As we continued our climb, it started to snow. It didn’t feel like we had walked into a cloud. It felt like the clouds were sentient and malicious and had come for us. I’d always known mountains could become quickly dangerous, and I knew we weren’t equipped for these conditions.
To go on was irresponsible madness, but I couldn’t convince the others that this unpleasantness could very quickly turn into real danger, if it hadn’t already. They were going on, and to go back alone felt just as much like suicide as to stay with them.
My saviours came down out of a cloud: she, short but sturdy; he, tall and thin; both with grey hair, high cheekbones, dressed and equipped for the mountain.
Bright eyes under strong brows took in our ill-equipped group incredulously before speaking, first in Czech and then English. We shouldn’t go on, especially in those clothes, they told us. They were going back down, and they strongly advised us to come with them.
The rest of my predominantly male group locked eyes in a silent challenge. I’m macho, I’m not backing down. But I had already proven to myself that I wasn’t macho. I wished my group luck and descended with the Czech couple.

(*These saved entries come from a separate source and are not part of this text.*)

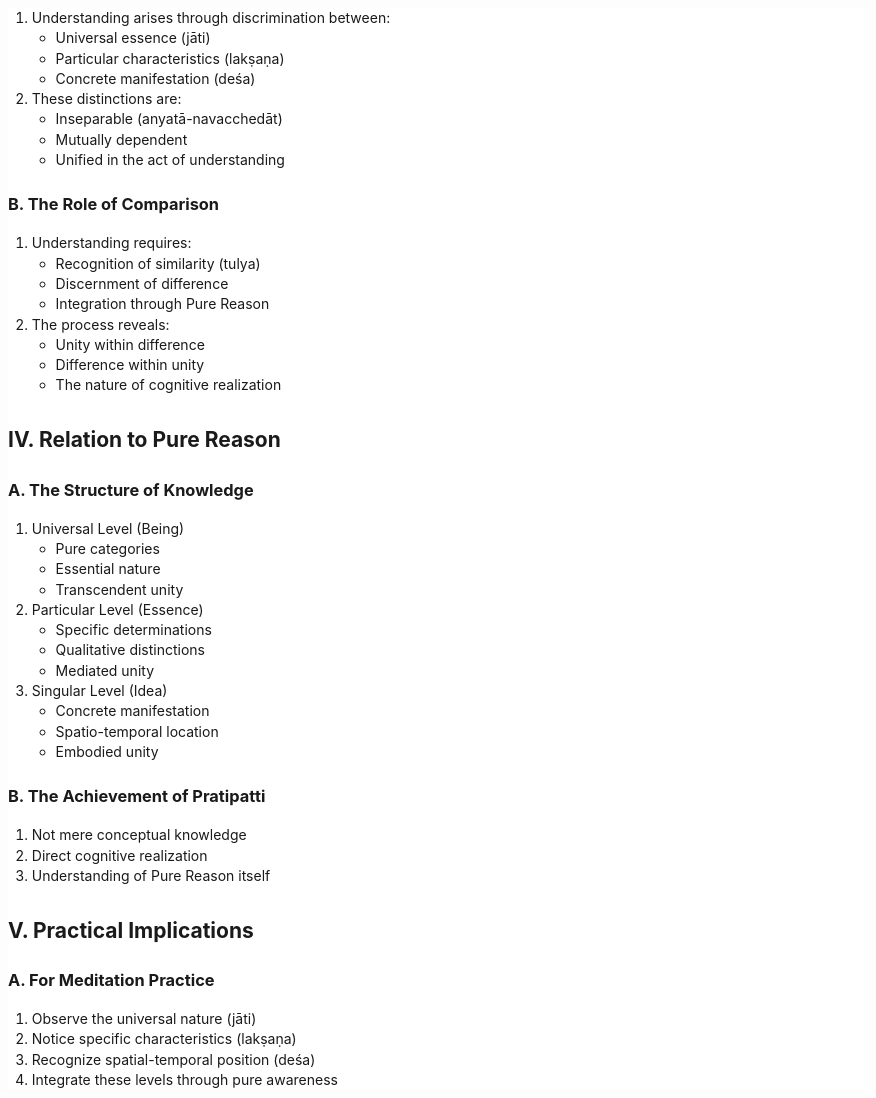 1.  Understanding arises through discrimination between:
    -   Universal essence (jāti)
    -   Particular characteristics (lakṣaṇa)
    -   Concrete manifestation (deśa)
2.  These distinctions are:
    -   Inseparable (anyatā-navacchedāt)
    -   Mutually dependent
    -   Unified in the act of understanding

### B. The Role of Comparison

1.  Understanding requires:
    -   Recognition of similarity (tulya)
    -   Discernment of difference
    -   Integration through Pure Reason
2.  The process reveals:
    -   Unity within difference
    -   Difference within unity
    -   The nature of cognitive realization

## IV. Relation to Pure Reason

### A. The Structure of Knowledge

1.  Universal Level (Being)
    -   Pure categories
    -   Essential nature
    -   Transcendent unity
2.  Particular Level (Essence)
    -   Specific determinations
    -   Qualitative distinctions
    -   Mediated unity
3.  Singular Level (Idea)
    -   Concrete manifestation
    -   Spatio-temporal location
    -   Embodied unity

### B. The Achievement of Pratipatti

1.  Not mere conceptual knowledge
2.  Direct cognitive realization
3.  Understanding of Pure Reason itself

## V. Practical Implications

### A. For Meditation Practice

1.  Observe the universal nature (jāti)
2.  Notice specific characteristics (lakṣaṇa)
3.  Recognize spatial-temporal position (deśa)
4.  Integrate these levels through pure awareness
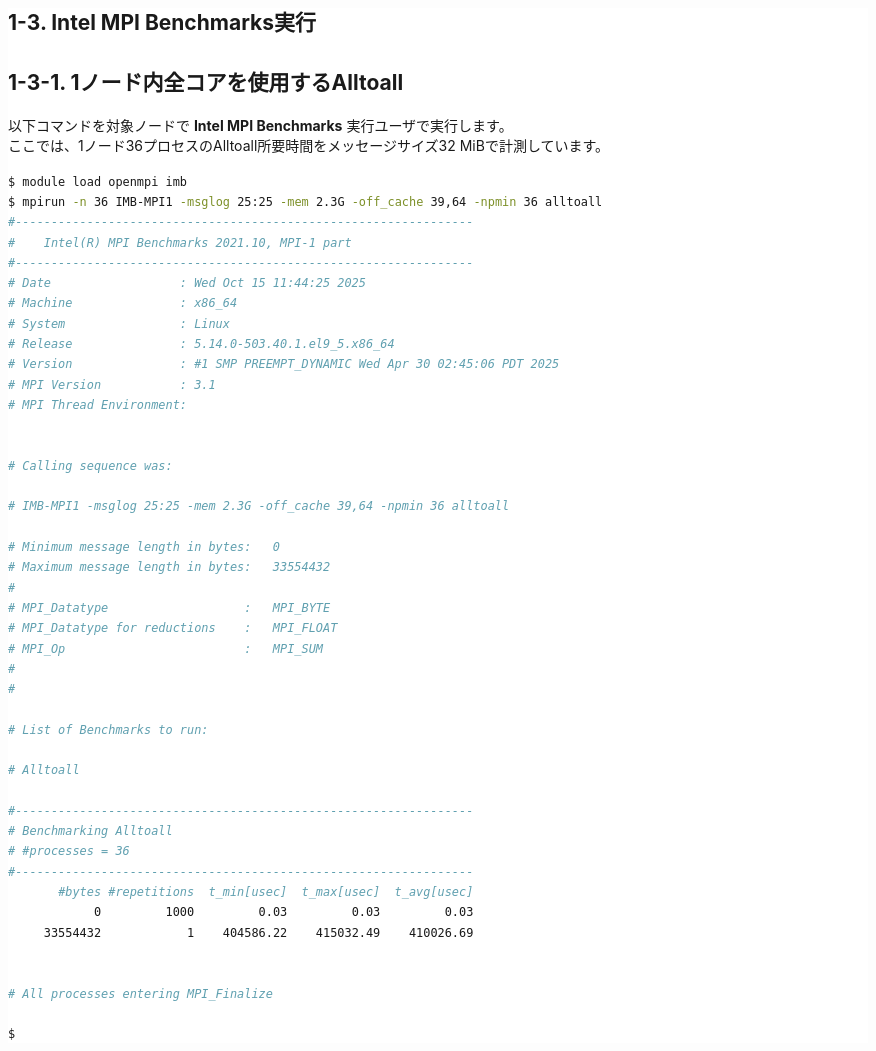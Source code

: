 ## 1-3. Intel MPI Benchmarks実行

## 1-3-1. 1ノード内全コアを使用するAlltoall

以下コマンドを対象ノードで **Intel MPI Benchmarks** 実行ユーザで実行します。  
ここでは、1ノード36プロセスのAlltoall所要時間をメッセージサイズ32 MiBで計測しています。

```sh
$ module load openmpi imb
$ mpirun -n 36 IMB-MPI1 -msglog 25:25 -mem 2.3G -off_cache 39,64 -npmin 36 alltoall
#----------------------------------------------------------------
#    Intel(R) MPI Benchmarks 2021.10, MPI-1 part
#----------------------------------------------------------------
# Date                  : Wed Oct 15 11:44:25 2025
# Machine               : x86_64
# System                : Linux
# Release               : 5.14.0-503.40.1.el9_5.x86_64
# Version               : #1 SMP PREEMPT_DYNAMIC Wed Apr 30 02:45:06 PDT 2025
# MPI Version           : 3.1
# MPI Thread Environment: 


# Calling sequence was: 

# IMB-MPI1 -msglog 25:25 -mem 2.3G -off_cache 39,64 -npmin 36 alltoall 

# Minimum message length in bytes:   0
# Maximum message length in bytes:   33554432
#
# MPI_Datatype                   :   MPI_BYTE 
# MPI_Datatype for reductions    :   MPI_FLOAT 
# MPI_Op                         :   MPI_SUM  
# 
# 

# List of Benchmarks to run:

# Alltoall

#----------------------------------------------------------------
# Benchmarking Alltoall 
# #processes = 36 
#----------------------------------------------------------------
       #bytes #repetitions  t_min[usec]  t_max[usec]  t_avg[usec]
            0         1000         0.03         0.03         0.03
     33554432            1    404586.22    415032.49    410026.69


# All processes entering MPI_Finalize

$
```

The man, Erik, took one look at me and announced I “badly need first aid.” I badly needed an airlift; first aid wouldn’t cut it. He fished a spare rain poncho out of his rucksack and handed me a hip flask. The thin sheet of plastic afforded a surprising amount of shelter and protection, and as the warmth from the brandy slipped down my throat and through my torso and limbs, I felt stronger and braver, and finally understood why rescue dogs would be sent through the snow with little bottles round their necks.
Erik walked in front, scouting out the best route; his reserved wife, whose name I never learnt, indicated that I should go in front of her. I scrutinized the ground before me, stepping my pink sandals into the impressions left by Erik’s boots. Never before or since have I felt such immense gratitude to strangers, or been so unable to find words powerful enough to express the gravity of my thanks.

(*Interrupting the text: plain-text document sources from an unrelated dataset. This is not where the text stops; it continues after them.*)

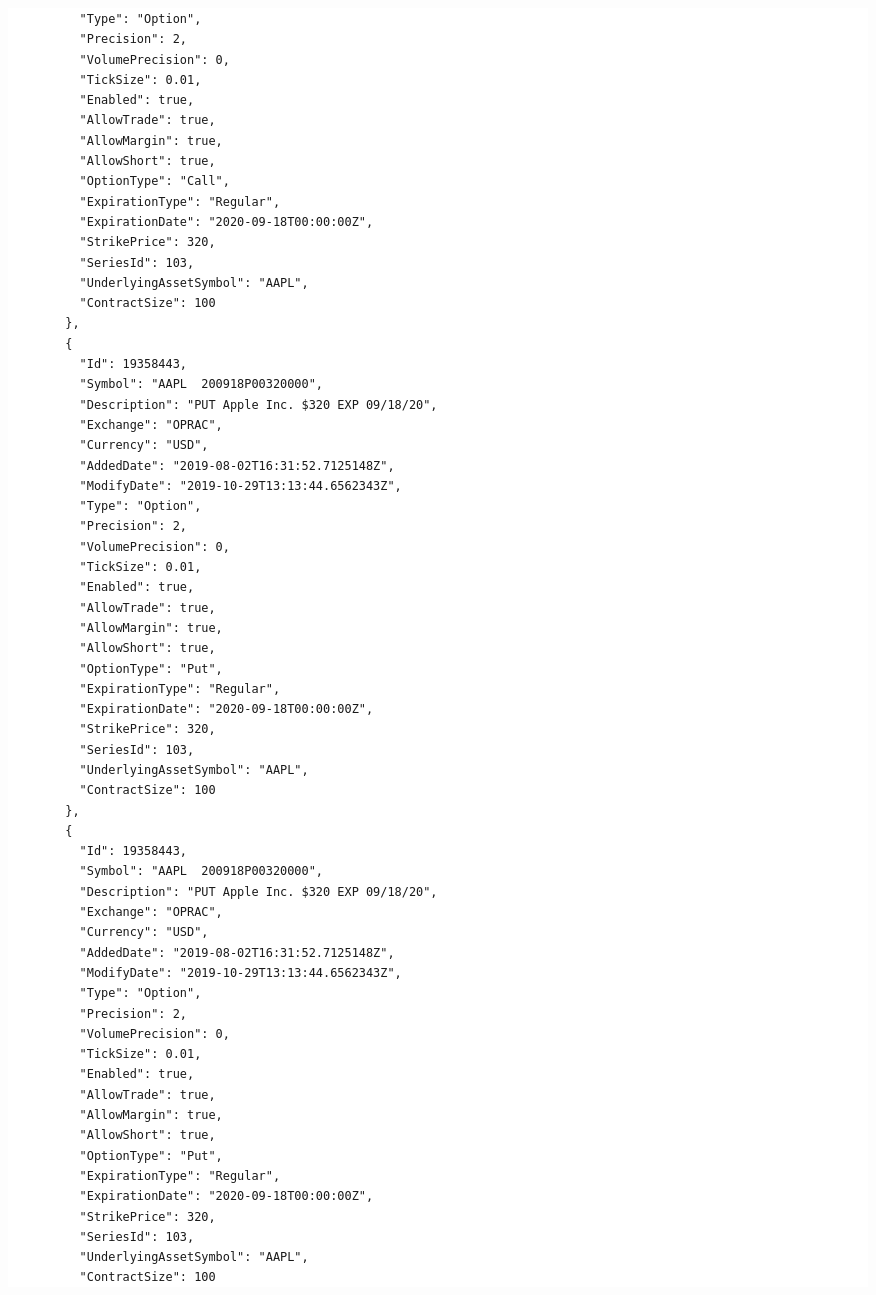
 ```text
          "Type": "Option",
          "Precision": 2,
          "VolumePrecision": 0,
          "TickSize": 0.01,
          "Enabled": true,
          "AllowTrade": true,
          "AllowMargin": true,
          "AllowShort": true,
          "OptionType": "Call",
          "ExpirationType": "Regular",
          "ExpirationDate": "2020-09-18T00:00:00Z",
          "StrikePrice": 320,
          "SeriesId": 103,
          "UnderlyingAssetSymbol": "AAPL",
          "ContractSize": 100
        },
        {
          "Id": 19358443,
          "Symbol": "AAPL  200918P00320000",
          "Description": "PUT Apple Inc. $320 EXP 09/18/20",
          "Exchange": "OPRAC",
          "Currency": "USD",
          "AddedDate": "2019-08-02T16:31:52.7125148Z",
          "ModifyDate": "2019-10-29T13:13:44.6562343Z",
          "Type": "Option",
          "Precision": 2,
          "VolumePrecision": 0,
          "TickSize": 0.01,
          "Enabled": true,
          "AllowTrade": true,
          "AllowMargin": true,
          "AllowShort": true,
          "OptionType": "Put",
          "ExpirationType": "Regular",
          "ExpirationDate": "2020-09-18T00:00:00Z",
          "StrikePrice": 320,
          "SeriesId": 103,
          "UnderlyingAssetSymbol": "AAPL",
          "ContractSize": 100
        },
        {
          "Id": 19358443,
          "Symbol": "AAPL  200918P00320000",
          "Description": "PUT Apple Inc. $320 EXP 09/18/20",
          "Exchange": "OPRAC",
          "Currency": "USD",
          "AddedDate": "2019-08-02T16:31:52.7125148Z",
          "ModifyDate": "2019-10-29T13:13:44.6562343Z",
          "Type": "Option",
          "Precision": 2,
          "VolumePrecision": 0,
          "TickSize": 0.01,
          "Enabled": true,
          "AllowTrade": true,
          "AllowMargin": true,
          "AllowShort": true,
          "OptionType": "Put",
          "ExpirationType": "Regular",
          "ExpirationDate": "2020-09-18T00:00:00Z",
          "StrikePrice": 320,
          "SeriesId": 103,
          "UnderlyingAssetSymbol": "AAPL",
          "ContractSize": 100
```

Every so often, Erik would turn around, he and his wife would confer in quickie Czech, and they would call a temporary halt for refreshments. Water first, to quench thirst, “first aid,” and sometimes some nuts or dried fruit. I felt a little wretched during those breaks; they were being so generous but I had nothing to share.

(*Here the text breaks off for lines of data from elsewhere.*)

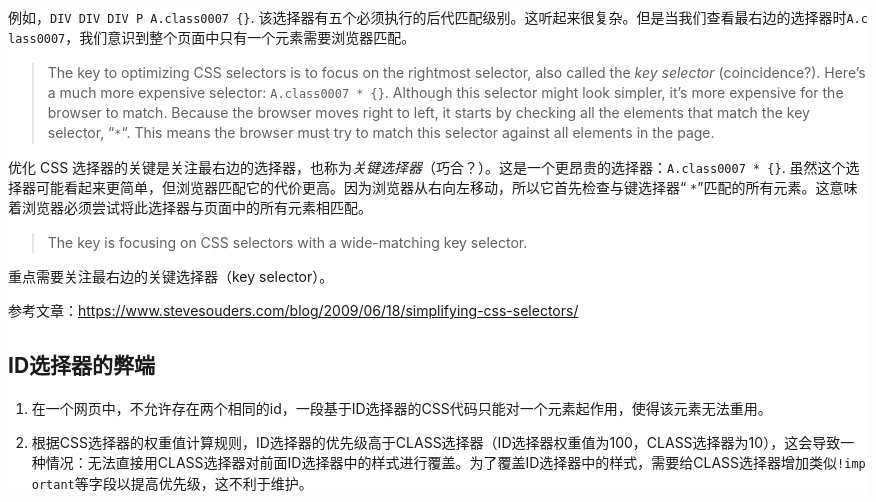 例如，`DIV DIV DIV P A.class0007 {}`. 该选择器有五个必须执行的后代匹配级别。这听起来很复杂。但是当我们查看最右边的选择器时`A.class0007`，我们意识到整个页面中只有一个元素需要浏览器匹配。

> The key to optimizing CSS selectors is to focus on the rightmost selector, also called the *key selector* (coincidence?). Here’s a much more expensive selector: `A.class0007 * {}`. Although this selector might look simpler, it’s more expensive for the browser to match. Because the browser moves right to left, it starts by checking all the elements that match the key selector, “`*`“. This means the browser must try to match this selector against all elements in the page.

优化 CSS 选择器的关键是关注最右边的选择器，也称为*关键选择器*（巧合？）。这是一个更昂贵的选择器：`A.class0007 * {}`. 虽然这个选择器可能看起来更简单，但浏览器匹配它的代价更高。因为浏览器从右向左移动，所以它首先检查与键选择器“ `*`”匹配的所有元素。这意味着浏览器必须尝试将此选择器与页面中的所有元素相匹配。

> The key is focusing on CSS selectors with a wide-matching key selector. 

重点需要关注最右边的关键选择器（key selector）。

参考文章：https://www.stevesouders.com/blog/2009/06/18/simplifying-css-selectors/

## ID选择器的弊端

1. 在一个网页中，不允许存在两个相同的id，一段基于ID选择器的CSS代码只能对一个元素起作用，使得该元素无法重用。

2. 根据CSS选择器的权重值计算规则，ID选择器的优先级高于CLASS选择器（ID选择器权重值为100，CLASS选择器为10），这会导致一种情况：无法直接用CLASS选择器对前面ID选择器中的样式进行覆盖。为了覆盖ID选择器中的样式，需要给CLASS选择器增加类似`!important`等字段以提高优先级，这不利于维护。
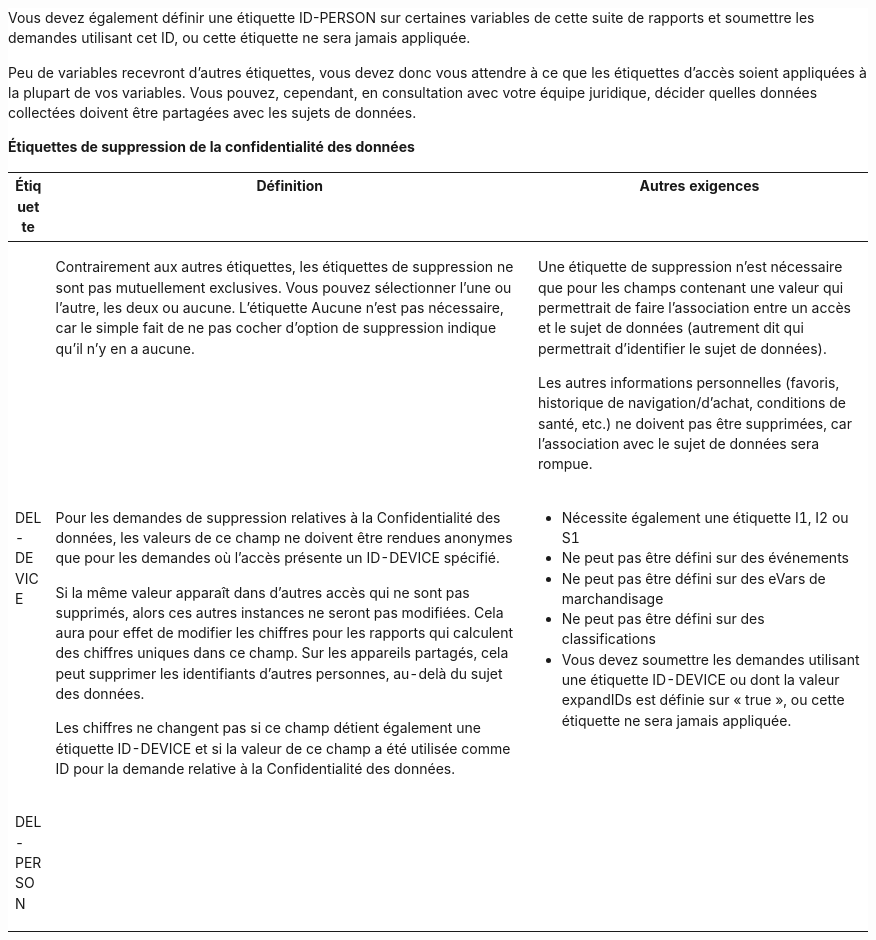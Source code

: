   <td colname="col3"> <p>Vous devez également définir une étiquette ID-PERSON sur certaines variables de cette suite de rapports et soumettre les demandes utilisant cet ID, ou cette étiquette ne sera jamais appliquée. </p> </td> 
  </tr> 
 </tbody> 
</table>

Peu de variables recevront d’autres étiquettes, vous devez donc vous attendre à ce que les étiquettes d’accès soient appliquées à la plupart de vos variables. Vous pouvez, cependant, en consultation avec votre équipe juridique, décider quelles données collectées doivent être partagées avec les sujets de données.

**Étiquettes de suppression de la confidentialité des données**

<table id="table_59DFCE4D90214CB5972BDDE5B7391B4D"> 
 <thead> 
  <tr> 
   <th colname="col1" class="entry"> Étiquette </th> 
   <th colname="col2" class="entry"> Définition </th> 
   <th colname="col3" class="entry"> Autres exigences </th> 
  </tr>
 </thead>
 <tbody> 
  <tr> 
   <td colname="col1"> </td> 
   <td colname="col2"> <p>Contrairement aux autres étiquettes, les étiquettes de suppression ne sont pas mutuellement exclusives. Vous pouvez sélectionner l’une ou l’autre, les deux ou aucune. L’étiquette Aucune n’est pas nécessaire, car le simple fait de ne pas cocher d’option de suppression indique qu’il n’y en a aucune. </p> </td> 
   <td colname="col3"> <p>Une étiquette de suppression n’est nécessaire que pour les champs contenant une valeur qui permettrait de faire l’association entre un accès et le sujet de données (autrement dit qui permettrait d’identifier le sujet de données). </p> <p> Les autres informations personnelles (favoris, historique de navigation/d’achat, conditions de santé, etc.) ne doivent pas être supprimées, car l’association avec le sujet de données sera rompue. </p> </td> 
  </tr> 
  <tr> 
   <td colname="col1"> <p>DEL-DEVICE </p> </td> 
   <td colname="col2"> <p>Pour les demandes de suppression relatives à la Confidentialité des données, les valeurs de ce champ ne doivent être rendues anonymes que pour les demandes où l’accès présente un ID-DEVICE spécifié. </p> <p>Si la même valeur apparaît dans d’autres accès qui ne sont pas supprimés, alors ces autres instances ne seront pas modifiées. Cela aura pour effet de modifier les chiffres pour les rapports qui calculent des chiffres uniques dans ce champ. Sur les appareils partagés, cela peut supprimer les identifiants d’autres personnes, au-delà du sujet des données. </p> <p>Les chiffres ne changent pas si ce champ détient également une étiquette ID-DEVICE et si la valeur de ce champ a été utilisée comme ID pour la demande relative à la Confidentialité des données. </p> </td> 
   <td colname="col3"> 
    <ul id="ul_45C3A09E1F05492B97C3F3DEA7C78FBC"> 
     <li id="li_BAB277F92F284ADE9D7B6839BDD716E2">Nécessite également une étiquette I1, I2 ou S1 </li> 
     <li id="li_6DDFC0571457489CBA9D76F547247F20">Ne peut pas être défini sur des événements </li> 
     <li id="li_E79C6DFC6C58478EAA1504E3820D512C">Ne peut pas être défini sur des eVars de marchandisage </li> 
     <li id="li_B78E273212E447D49D0707E174B66DEC">Ne peut pas être défini sur des classifications </li> 
     <li id="li_F0F52D0DE7454557A6A97063C1FBC372">Vous devez soumettre les demandes utilisant une étiquette ID-DEVICE ou dont la valeur expandIDs est définie sur « true », ou cette étiquette ne sera jamais appliquée. </li> 
    </ul> </td> 
  </tr> 
  <tr> 
   <td colname="col1"> <p>DEL-PERSON </p> </td>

When we eventually left the clouds behind, the going was less tough, and we could talk. We spoke about science—Erik and I were both researchers, though he was a professor and I just a PhD student—as well as the region’s history, our cultures, lives and families. The Prague Spring of 1968, a historical moment when the Czechoslovakian government made efforts to lessen Soviet Russia’s overwhelming influence, wasn’t described anywhere near as grippingly in my high school history book as by Erik, who lived through it; as often happens when you travel through Eastern Europe, I was reminded that history, sometimes, is not that old.
The conversation became so interesting I forgot I was once scared of this trek, and as the hike went from dangerous to merely difficult we developed a firm camaraderie. When we said goodbye in Zdiar, it felt like we had parted ways too soon.
In those final moments, Erik’s wife spoke in English for the first time. “Some very good advice for you: for the mountain, you need the proper shoes.”
I’ve certainly learned that. But I’ve also learned that no travel guide or history book, or even solo travel, can make a place as fascinating as its people can.